What you have to do:
Return every line of the listing that includes the string "Apple".

Entries supplied:
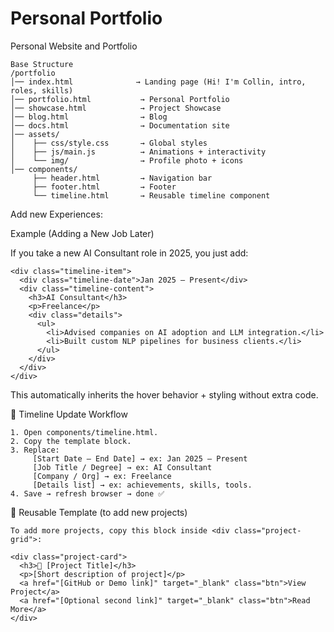 # Personal Portfolio
Personal Website and Portfolio

```
Base Structure
/portfolio
│── index.html              → Landing page (Hi! I'm Collin, intro, roles, skills)
│── portfolio.html           → Personal Portfolio
│── showcase.html            → Project Showcase
│── blog.html                → Blog
│── docs.html                → Documentation site
│── assets/
│    ├── css/style.css       → Global styles
│    ├── js/main.js          → Animations + interactivity
│    └── img/                → Profile photo + icons
│── components/
     ├── header.html         → Navigation bar
     ├── footer.html         → Footer
     └── timeline.html       → Reusable timeline component
```

Add new Experiences:

Example (Adding a New Job Later)

If you take a new AI Consultant role in 2025, you just add:
```
<div class="timeline-item">
  <div class="timeline-date">Jan 2025 – Present</div>
  <div class="timeline-content">
    <h3>AI Consultant</h3>
    <p>Freelance</p>
    <div class="details">
      <ul>
        <li>Advised companies on AI adoption and LLM integration.</li>
        <li>Built custom NLP pipelines for business clients.</li>
      </ul>
    </div>
  </div>
</div>
```

This automatically inherits the hover behavior + styling without extra code.

🔹 Timeline Update Workflow
```
1. Open components/timeline.html.
2. Copy the template block.
3. Replace:
     [Start Date – End Date] → ex: Jan 2025 – Present
     [Job Title / Degree] → ex: AI Consultant
     [Company / Org] → ex: Freelance
     [Details list] → ex: achievements, skills, tools.
4. Save → refresh browser → done ✅
```


🔹 Reusable Template (to add new projects)
```
To add more projects, copy this block inside <div class="project-grid">:

<div class="project-card">
  <h3>🚀 [Project Title]</h3>
  <p>[Short description of project]</p>
  <a href="[GitHub or Demo link]" target="_blank" class="btn">View Project</a>
  <a href="[Optional second link]" target="_blank" class="btn">Read More</a>
</div>
```
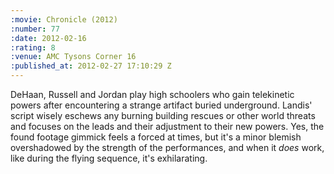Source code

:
 ```yaml
--- 
:movie: Chronicle (2012)
:number: 77
:date: 2012-02-16
:rating: 8
:venue: AMC Tysons Corner 16
:published_at: 2012-02-27 17:10:29 Z
---
```

DeHaan, Russell and Jordan play high schoolers who gain telekinetic powers after encountering a strange artifact buried underground. Landis' script wisely eschews any burning building rescues or other world threats and focuses on the leads and their adjustment to their new powers. Yes, the found footage gimmick feels a forced at times, but it's a minor blemish overshadowed by the strength of the performances, and when it _does_ work, like during the flying sequence, it's exhilarating.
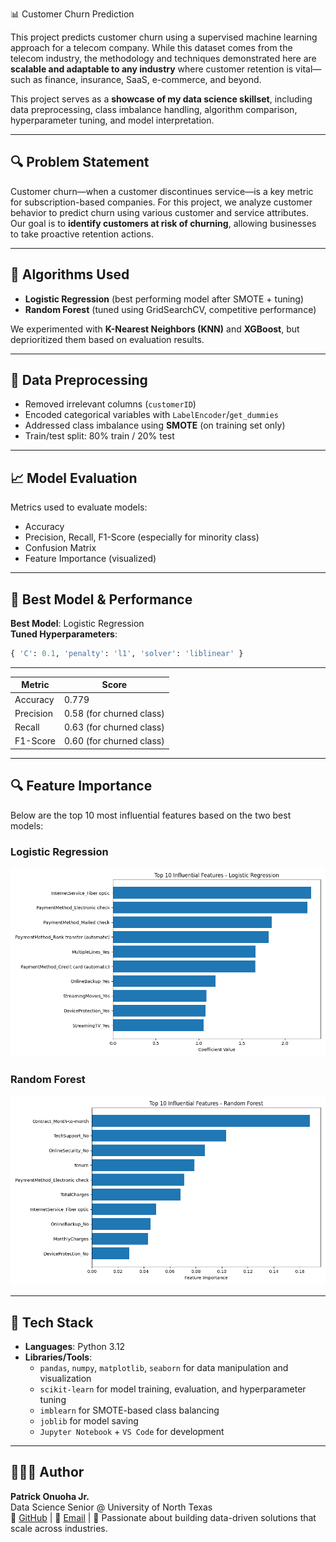 📊 Customer Churn Prediction

This project predicts customer churn using a supervised machine learning approach for a telecom company. While this dataset comes from the telecom industry, the methodology and techniques demonstrated here are **scalable and adaptable to any industry** where customer retention is vital—such as finance, insurance, SaaS, e-commerce, and beyond. 

This project serves as a **showcase of my data science skillset**, including data preprocessing, class imbalance handling, algorithm comparison, hyperparameter tuning, and model interpretation.

---

## 🔍 Problem Statement

Customer churn—when a customer discontinues service—is a key metric for subscription-based companies. For this project, we analyze customer behavior to predict churn using various customer and service attributes. Our goal is to **identify customers at risk of churning**, allowing businesses to take proactive retention actions.

---

## 🧠 Algorithms Used

- **Logistic Regression** (best performing model after SMOTE + tuning)
- **Random Forest** (tuned using GridSearchCV, competitive performance)

We experimented with **K-Nearest Neighbors (KNN)** and **XGBoost**, but deprioritized them based on evaluation results.

---

## 🧪 Data Preprocessing

- Removed irrelevant columns (`customerID`)
- Encoded categorical variables with `LabelEncoder`/`get_dummies`
- Addressed class imbalance using **SMOTE** (on training set only)
- Train/test split: 80% train / 20% test

---

## 📈 Model Evaluation

Metrics used to evaluate models:
- Accuracy
- Precision, Recall, F1-Score (especially for minority class)
- Confusion Matrix
- Feature Importance (visualized)

---

## 🔧 Best Model & Performance

**Best Model**: Logistic Regression  
**Tuned Hyperparameters**:  

```python
{ 'C': 0.1, 'penalty': 'l1', 'solver': 'liblinear' }
```

---

| Metric       | Score |
|--------------|-------|
| Accuracy     | 0.779 |
| Precision    | 0.58 (for churned class) |
| Recall       | 0.63 (for churned class) |
| F1-Score     | 0.60 (for churned class) |

---

## 🔍 Feature Importance

Below are the top 10 most influential features based on the two best models:

### Logistic Regression
![Logistic Regression Feature Importance](Visualizations/logistic_regression_feature_importance.png)

### Random Forest
![Random Forest Feature Importance](Visualizations/random_forest_feature_importance.png)


---

## 🧰 Tech Stack

- **Languages**: Python 3.12  
- **Libraries/Tools**:
  - `pandas`, `numpy`, `matplotlib`, `seaborn` for data manipulation and visualization  
  - `scikit-learn` for model training, evaluation, and hyperparameter tuning  
  - `imblearn` for SMOTE-based class balancing  
  - `joblib` for model saving  
  - `Jupyter Notebook` + `VS Code` for development  

---

## 👨🏽‍💻 Author

**Patrick Onuoha Jr.**  
Data Science Senior @ University of North Texas  
🔗 [GitHub](https://github.com/TheDataTenno) | 📧 [Email](mailto:ponuoha2017@gmail.com) | 🧠 Passionate about building data-driven solutions that scale across industries.
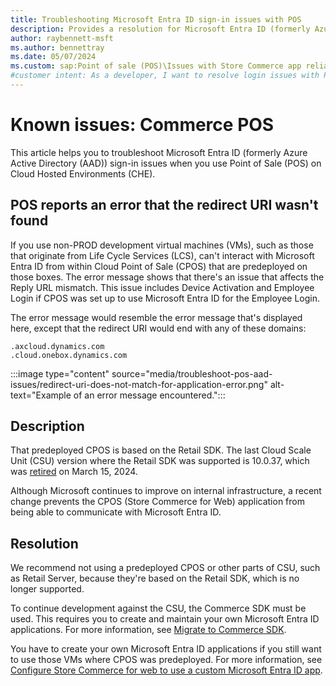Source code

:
 ```yaml
---
title: Troubleshooting Microsoft Entra ID sign-in issues with POS
description: Provides a resolution for Microsoft Entra ID (formerly Azure Active Directory (AAD)) sign-in issues when you use Point of Sale (POS) on Cloud Hosted Environments (CHE).
author: raybennett-msft
ms.author: bennettray
ms.date: 05/07/2024
ms.custom: sap:Point of sale (POS)\Issues with Store Commerce app reliability
#customer intent: As a developer, I want to resolve login issues with POS so that I can utilize POS on my CHE.
---
```

# Known issues: Commerce POS

This article helps you to troubleshoot Microsoft Entra ID (formerly Azure Active Directory (AAD)) sign-in issues when you use Point of Sale (POS) on Cloud Hosted Environments (CHE).

## POS reports an error that the redirect URI wasn't found

If you use non-PROD development virtual machines (VMs), such as those that originate from Life Cycle Services (LCS), can't interact with Microsoft Entra ID from within Cloud Point of Sale (CPOS) that are predeployed on those boxes. The error message shows that there's an issue that affects the Reply URL mismatch. This issue includes Device Activation and Employee Login if CPOS was set up to use Microsoft Entra ID for the Employee Login.

The error message would resemble the error message that's displayed here, except that the redirect URI would end with any of these domains:

`.axcloud.dynamics.com`  
`.cloud.onebox.dynamics.com`

:::image type="content" source="media/troubleshoot-pos-aad-issues/redirect-uri-does-not-match-for-application-error.png" alt-text="Example of an error message encountered.":::

## Description

That predeployed CPOS is based on the Retail SDK. The last Cloud Scale Unit (CSU) version where the Retail SDK was supported is 10.0.37, which was [retired](/dynamics365/fin-ops-core/dev-itpro/get-started/public-preview-releases#targeted-release-schedule-dates-subject-to-change) on March 15, 2024.

Although Microsoft continues to improve on internal infrastructure, a recent change prevents the CPOS (Store Commerce for Web) application from being able to communicate with Microsoft Entra ID.

## Resolution

We recommend not using a predeployed CPOS or other parts of CSU, such as Retail Server, because they're based on the Retail SDK, which is no longer supported.

To continue development against the CSU, the Commerce SDK must be used. This requires you to create and maintain your own Microsoft Entra ID applications. For more information, see [Migrate to Commerce SDK](/dynamics365/commerce/dev-itpro/retail-sdk/migrate-commerce-sdk).

You have to create your own Microsoft Entra ID applications if you still want to use those VMs where CPOS was predeployed. For more information, see [Configure Store Commerce for web to use a custom Microsoft Entra ID app](/dynamics365/commerce/dev-itpro/cpos-custom-aad).
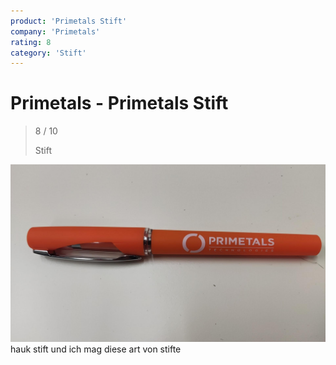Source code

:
 ```yaml
---
product: 'Primetals Stift'
company: 'Primetals'
rating: 8
category: 'Stift'
---
```


# Primetals - Primetals Stift
>
> 8 / 10
>
> Stift

![Primetals Stift](assets\primetals-primetals-stift-376a327c-67da-46f9-ba43-c8b6773646d3.jpg)
hauk stift und ich mag diese art von stifte
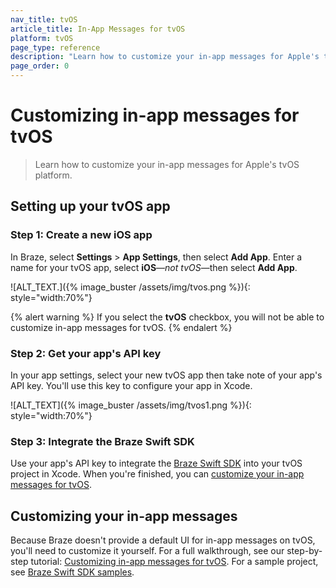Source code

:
 ```yaml
---
nav_title: tvOS
article_title: In-App Messages for tvOS
platform: tvOS
page_type: reference
description: "Learn how to customize your in-app messages for Apple's tvOS platform."
page_order: 0
---
```


# Customizing in-app messages for tvOS

> Learn how to customize your in-app messages for Apple's tvOS platform.

## Setting up your tvOS app

### Step 1: Create a new iOS app

In Braze, select **Settings** > **App Settings**, then select **Add App**. Enter a name for your tvOS app, select **iOS**&#8212;_not tvOS_&#8212;then select **Add App**.

![ALT_TEXT.]({% image_buster /assets/img/tvos.png %}){: style="width:70%"}

{% alert warning %}
If you select the **tvOS** checkbox, you will not be able to customize in-app messages for tvOS.
{% endalert %}

### Step 2: Get your app's API key

In your app settings, select your new tvOS app then take note of your app's API key. You'll use this key to configure your app in Xcode.

![ALT_TEXT]({% image_buster /assets/img/tvos1.png %}){: style="width:70%"}

### Step 3: Integrate the Braze Swift SDK

Use your app's API key to integrate the [Braze Swift SDK](https://github.com/braze-inc/braze-swift-sdk) into your tvOS project in Xcode. When you're finished, you can [customize your in-app messages for tvOS](#customizing-your-in-app-messages).

## Customizing your in-app messages

Because Braze doesn't provide a default UI for in-app messages on tvOS, you'll need to customize it yourself. For a full walkthrough, see our step-by-step tutorial: [Customizing in-app messages for tvOS](https://braze-inc.github.io/braze-swift-sdk/documentation/braze/in-app-message-customization). For a sample project, see [Braze Swift SDK samples](https://github.com/braze-inc/braze-swift-sdk/tree/main/Examples).
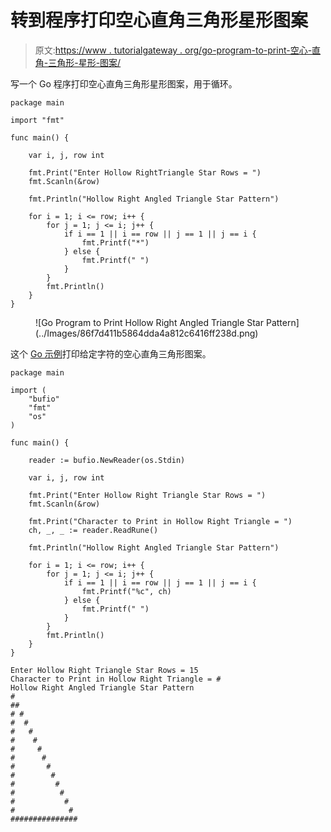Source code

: # 转到程序打印空心直角三角形星形图案

> 原文:[https://www . tutorialgateway . org/go-program-to-print-空心-直角-三角形-星形-图案/](https://www.tutorialgateway.org/go-program-to-print-hollow-right-angled-triangle-star-pattern/)

写一个 Go 程序打印空心直角三角形星形图案，用于循环。

```
package main

import "fmt"

func main() {

	var i, j, row int

	fmt.Print("Enter Hollow RightTriangle Star Rows = ")
	fmt.Scanln(&row)

	fmt.Println("Hollow Right Angled Triangle Star Pattern")

	for i = 1; i <= row; i++ {
		for j = 1; j <= i; j++ {
			if i == 1 || i == row || j == 1 || j == i {
				fmt.Printf("*")
			} else {
				fmt.Printf(" ")
			}
		}
		fmt.Println()
	}
}
```

<figure class="wp-block-image size-large">![Go Program to Print Hollow Right Angled Triangle Star Pattern](../Images/86f7d411b5864dda4a812c6416ff238d.png)</figure>

这个 [Go 示例](https://www.tutorialgateway.org/go-programs/)打印给定字符的空心直角三角形图案。

```
package main

import (
	"bufio"
	"fmt"
	"os"
)

func main() {

	reader := bufio.NewReader(os.Stdin)

	var i, j, row int

	fmt.Print("Enter Hollow Right Triangle Star Rows = ")
	fmt.Scanln(&row)

	fmt.Print("Character to Print in Hollow Right Triangle = ")
	ch, _, _ := reader.ReadRune()

	fmt.Println("Hollow Right Angled Triangle Star Pattern")

	for i = 1; i <= row; i++ {
		for j = 1; j <= i; j++ {
			if i == 1 || i == row || j == 1 || j == i {
				fmt.Printf("%c", ch)
			} else {
				fmt.Printf(" ")
			}
		}
		fmt.Println()
	}
}
```

```
Enter Hollow Right Triangle Star Rows = 15
Character to Print in Hollow Right Triangle = #
Hollow Right Angled Triangle Star Pattern
#
##
# #
#  #
#   #
#    #
#     #
#      #
#       #
#        #
#         #
#          #
#           #
#            #
###############
```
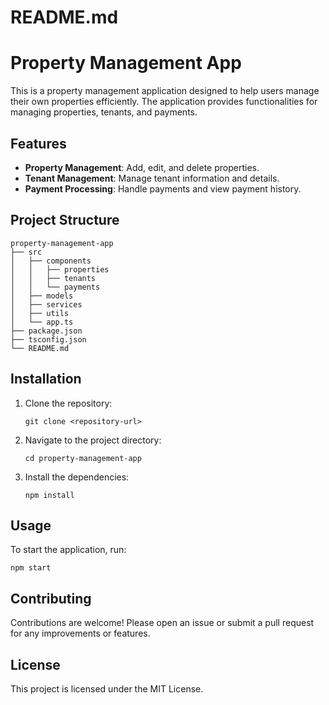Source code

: # README.md

# Property Management App

This is a property management application designed to help users manage their own properties efficiently. The application provides functionalities for managing properties, tenants, and payments.

## Features

- **Property Management**: Add, edit, and delete properties.
- **Tenant Management**: Manage tenant information and details.
- **Payment Processing**: Handle payments and view payment history.

## Project Structure

```
property-management-app
├── src
│   ├── components
│   │   ├── properties
│   │   ├── tenants
│   │   └── payments
│   ├── models
│   ├── services
│   ├── utils
│   └── app.ts
├── package.json
├── tsconfig.json
└── README.md
```

## Installation

1. Clone the repository:
   ```
   git clone <repository-url>
   ```
2. Navigate to the project directory:
   ```
   cd property-management-app
   ```
3. Install the dependencies:
   ```
   npm install
   ```

## Usage

To start the application, run:
```
npm start
```

## Contributing

Contributions are welcome! Please open an issue or submit a pull request for any improvements or features.

## License

This project is licensed under the MIT License.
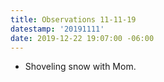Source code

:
 ```yaml
---
title: Observations 11-11-19
datestamp: '20191111'
date: 2019-12-22 19:07:00 -06:00
---
```


- Shoveling snow with Mom.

Worked solution:
description: "Learn how to customize your in-app messages for Apple's tvOS platform."
> Learn how to customize your in-app messages for Apple's tvOS platform.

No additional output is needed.